When the USSR left Afghanistan in 1989, most Afghan villages were deserted from incessant bombing. An estimated 1.5 to 2 million Afghans were martyred, and hundreds and thousands were maimed. Thousands of women became widowed and their children orphaned. Approximately two million people faced internal displacement, whereas five million migrated either to Pakistan or to Iran as refugees. The US has been using Afghan soil to test weapons; the mother of all bombs is one example. The Afghan war continued to cost the US $50 billion annually, still wrapping it was not an easy decision. No doubt the Afghan war has been declared “as a good war where everybody makes money.”

The war will not end even if Pakistan is pulled out of the equation. It would not end by shifting venues for talks from Doha to Moscow or Turkey. The war will haunt back unless Afghanistan changes its outlook about its neighbouring courtiers and build trust on principles rather than fleeting objectives. Opening old wounds of the Durand Line and throwing tantrums over Pakistan’s association with the Taliban will only create space for dissidents and more warring factions.

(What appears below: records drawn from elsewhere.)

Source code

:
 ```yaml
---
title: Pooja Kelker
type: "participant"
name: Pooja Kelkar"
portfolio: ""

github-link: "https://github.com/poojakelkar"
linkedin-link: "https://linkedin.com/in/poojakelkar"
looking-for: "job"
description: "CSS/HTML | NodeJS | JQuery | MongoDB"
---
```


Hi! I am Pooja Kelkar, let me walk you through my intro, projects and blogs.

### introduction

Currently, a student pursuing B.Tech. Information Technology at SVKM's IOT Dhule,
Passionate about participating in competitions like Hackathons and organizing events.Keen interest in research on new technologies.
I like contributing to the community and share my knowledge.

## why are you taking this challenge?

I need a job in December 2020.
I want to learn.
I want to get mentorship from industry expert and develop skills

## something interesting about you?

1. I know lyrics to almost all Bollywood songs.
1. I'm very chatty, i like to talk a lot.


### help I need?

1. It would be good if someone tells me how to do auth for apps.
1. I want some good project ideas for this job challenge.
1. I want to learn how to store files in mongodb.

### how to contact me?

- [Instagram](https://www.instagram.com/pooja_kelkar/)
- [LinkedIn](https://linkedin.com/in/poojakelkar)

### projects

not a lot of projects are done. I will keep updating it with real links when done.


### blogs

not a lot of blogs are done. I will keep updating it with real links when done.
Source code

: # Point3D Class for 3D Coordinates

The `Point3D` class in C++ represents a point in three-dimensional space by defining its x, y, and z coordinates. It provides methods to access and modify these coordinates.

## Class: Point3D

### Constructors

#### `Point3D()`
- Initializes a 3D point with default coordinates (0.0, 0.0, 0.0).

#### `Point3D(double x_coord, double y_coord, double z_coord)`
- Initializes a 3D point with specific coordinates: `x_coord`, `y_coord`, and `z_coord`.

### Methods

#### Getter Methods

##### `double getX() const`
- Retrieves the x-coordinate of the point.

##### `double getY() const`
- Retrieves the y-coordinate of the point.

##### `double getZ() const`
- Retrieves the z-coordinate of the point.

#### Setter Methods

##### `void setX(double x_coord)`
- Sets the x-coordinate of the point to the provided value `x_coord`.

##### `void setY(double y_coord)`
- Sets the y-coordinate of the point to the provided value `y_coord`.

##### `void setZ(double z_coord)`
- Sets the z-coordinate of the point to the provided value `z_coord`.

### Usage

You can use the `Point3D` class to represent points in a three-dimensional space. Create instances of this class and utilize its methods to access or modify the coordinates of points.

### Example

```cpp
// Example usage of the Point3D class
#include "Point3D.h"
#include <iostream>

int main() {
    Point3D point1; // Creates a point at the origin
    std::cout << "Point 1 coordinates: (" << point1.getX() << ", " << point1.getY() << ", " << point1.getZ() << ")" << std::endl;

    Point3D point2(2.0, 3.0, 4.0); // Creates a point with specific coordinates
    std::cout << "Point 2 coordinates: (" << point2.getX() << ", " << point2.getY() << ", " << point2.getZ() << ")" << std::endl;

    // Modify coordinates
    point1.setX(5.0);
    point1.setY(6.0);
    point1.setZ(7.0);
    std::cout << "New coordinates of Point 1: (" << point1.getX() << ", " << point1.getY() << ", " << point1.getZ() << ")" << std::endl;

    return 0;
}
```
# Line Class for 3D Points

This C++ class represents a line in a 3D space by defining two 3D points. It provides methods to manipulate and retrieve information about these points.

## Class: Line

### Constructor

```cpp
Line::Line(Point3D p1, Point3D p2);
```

In his recent interview with Der Spiegel, Ghani has once again accused Pakistan of facilitating the Taliban to have a significant role in the future Afghan power structure. To back his claim, Ghani named the Taliban’s decision-making bodies in Pakistan, such as the Quetta Shura, Miramshah Shura and the Peshawar Shura. The Afghan National Security Adviser, Hamdullah Mohib, in his address to an event shared by the official Twitter account of his office, also read a charge-sheet of Pakistan’s disgruntled citizens — from Peshawar to Balochistan to Karachi — against the state. He alleged that the Pashtuns, Baloch, and Mohajirs are struggling for their identity in Pakistan.

This mindset of mistrust at this juncture — when the US is preparing to pull out, the Taliban are in conversation with the Ashraf-led National Unity Government, and the Pakistani government is trying to extricate an arrangement whereby political stability is ensured to end the war racket — is unfortunate and divorced from reality.

The Afghan government should examine Pakistan’s intention and strategy towards Afghanistan with an impartial mind.

Apparently, it looks that the Pakistani military is working on two fronts: one to stem the possibility of Afghanistan falling into another spiral of civil war for which the US might be expected to keep its presence in some form or the other in the region. Though the talks in Geneva between the US and Pakistani national security experts are still unknown, the speculation is that it would amount to addressing mistrust and delinking Pakistan from Afghanistan’s post-war future. Two, to prevent the Taliban from assuming complete control for which a political settlement among all the Afghan forces is imperative.

It is about time for the Afghan leadership to become the architect of its governments. The first step in this direction would be to stop nagging.

Published in The Express Tribune, May 27th, 2021.